(Records from a collection)
^^^^

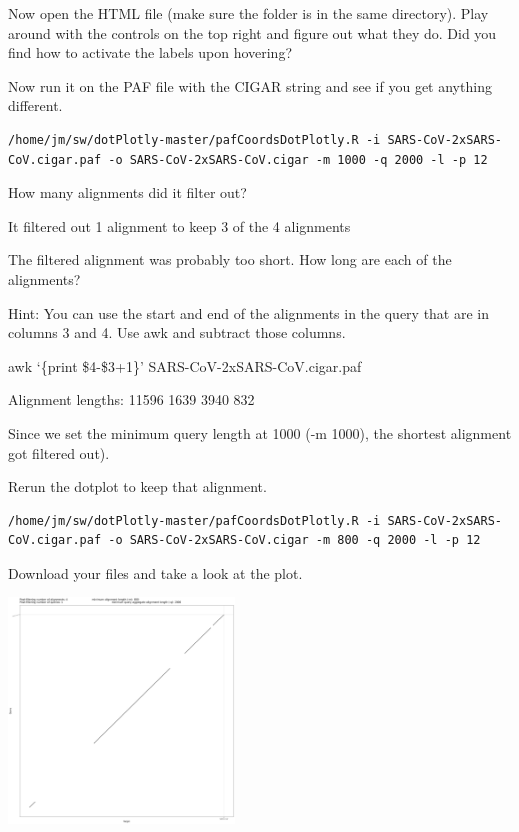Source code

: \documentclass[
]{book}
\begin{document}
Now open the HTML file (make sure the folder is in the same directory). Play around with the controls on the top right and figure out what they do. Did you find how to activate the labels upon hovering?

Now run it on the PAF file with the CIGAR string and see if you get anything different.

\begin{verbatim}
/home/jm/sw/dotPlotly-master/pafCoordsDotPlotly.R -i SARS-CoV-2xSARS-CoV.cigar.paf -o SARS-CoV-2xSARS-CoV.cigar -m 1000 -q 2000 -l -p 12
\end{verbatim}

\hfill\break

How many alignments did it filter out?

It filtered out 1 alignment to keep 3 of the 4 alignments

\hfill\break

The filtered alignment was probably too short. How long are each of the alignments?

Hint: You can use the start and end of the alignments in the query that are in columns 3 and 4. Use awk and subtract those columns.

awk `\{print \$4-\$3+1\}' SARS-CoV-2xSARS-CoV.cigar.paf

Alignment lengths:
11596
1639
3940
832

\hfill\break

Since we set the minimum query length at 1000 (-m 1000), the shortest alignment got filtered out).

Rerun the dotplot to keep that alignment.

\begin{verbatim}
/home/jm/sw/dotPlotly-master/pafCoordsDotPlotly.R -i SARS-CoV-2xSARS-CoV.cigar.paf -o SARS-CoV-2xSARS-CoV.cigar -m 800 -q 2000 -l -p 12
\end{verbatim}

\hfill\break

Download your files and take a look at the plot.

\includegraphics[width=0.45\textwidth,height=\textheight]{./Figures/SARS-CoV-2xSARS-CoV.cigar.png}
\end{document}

^^^^

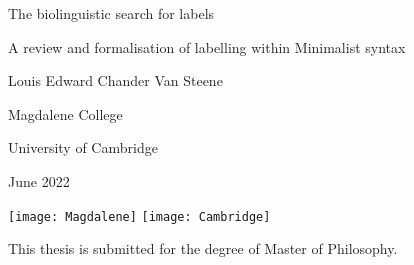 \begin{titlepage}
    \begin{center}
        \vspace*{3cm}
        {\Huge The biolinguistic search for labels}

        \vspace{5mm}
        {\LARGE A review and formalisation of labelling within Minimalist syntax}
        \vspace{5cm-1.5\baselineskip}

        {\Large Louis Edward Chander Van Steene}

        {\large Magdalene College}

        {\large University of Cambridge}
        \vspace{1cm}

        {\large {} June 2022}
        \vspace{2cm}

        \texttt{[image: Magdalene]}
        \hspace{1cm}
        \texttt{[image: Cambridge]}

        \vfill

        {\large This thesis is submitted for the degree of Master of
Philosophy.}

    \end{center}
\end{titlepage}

^^^^

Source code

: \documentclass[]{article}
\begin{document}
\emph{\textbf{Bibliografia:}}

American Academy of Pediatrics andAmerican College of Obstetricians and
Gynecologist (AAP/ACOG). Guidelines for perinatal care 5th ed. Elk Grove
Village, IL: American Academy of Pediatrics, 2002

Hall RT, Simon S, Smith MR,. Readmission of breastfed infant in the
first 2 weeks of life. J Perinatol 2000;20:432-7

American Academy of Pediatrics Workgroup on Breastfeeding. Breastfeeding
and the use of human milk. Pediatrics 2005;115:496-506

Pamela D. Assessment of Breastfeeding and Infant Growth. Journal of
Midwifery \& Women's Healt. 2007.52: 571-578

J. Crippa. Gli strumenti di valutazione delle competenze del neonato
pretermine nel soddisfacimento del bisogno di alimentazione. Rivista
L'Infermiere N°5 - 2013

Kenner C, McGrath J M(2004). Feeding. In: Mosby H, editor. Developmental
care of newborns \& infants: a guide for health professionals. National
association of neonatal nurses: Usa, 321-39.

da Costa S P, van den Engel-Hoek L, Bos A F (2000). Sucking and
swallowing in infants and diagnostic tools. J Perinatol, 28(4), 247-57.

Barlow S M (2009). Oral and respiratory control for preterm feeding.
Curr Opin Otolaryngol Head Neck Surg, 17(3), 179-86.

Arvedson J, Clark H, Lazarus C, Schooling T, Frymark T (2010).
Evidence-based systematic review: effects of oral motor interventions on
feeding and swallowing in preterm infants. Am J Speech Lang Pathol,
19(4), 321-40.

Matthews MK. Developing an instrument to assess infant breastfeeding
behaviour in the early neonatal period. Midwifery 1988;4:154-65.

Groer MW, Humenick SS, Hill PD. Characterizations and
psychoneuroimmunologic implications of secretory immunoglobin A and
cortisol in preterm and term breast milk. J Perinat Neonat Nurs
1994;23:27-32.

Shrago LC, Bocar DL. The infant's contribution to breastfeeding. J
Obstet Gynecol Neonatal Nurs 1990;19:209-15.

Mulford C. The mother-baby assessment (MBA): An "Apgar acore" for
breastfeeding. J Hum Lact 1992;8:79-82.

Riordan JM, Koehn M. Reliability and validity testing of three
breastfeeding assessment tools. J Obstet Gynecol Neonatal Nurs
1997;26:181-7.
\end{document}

^^^^

◆ **Directions for this task**: Give again exactly, and only, the lines above starting at the one with "Evidence-based systematic review: effects" and ending at the one with "behaviour in the".

◆ **Written solution**:
Evidence-based systematic review: effects of oral motor interventions on
feeding and swallowing in preterm infants. Am J Speech Lang Pathol,
19(4), 321-40.

Matthews MK. Developing an instrument to assess infant breastfeeding
behaviour in the early neonatal period. Midwifery 1988;4:154-65.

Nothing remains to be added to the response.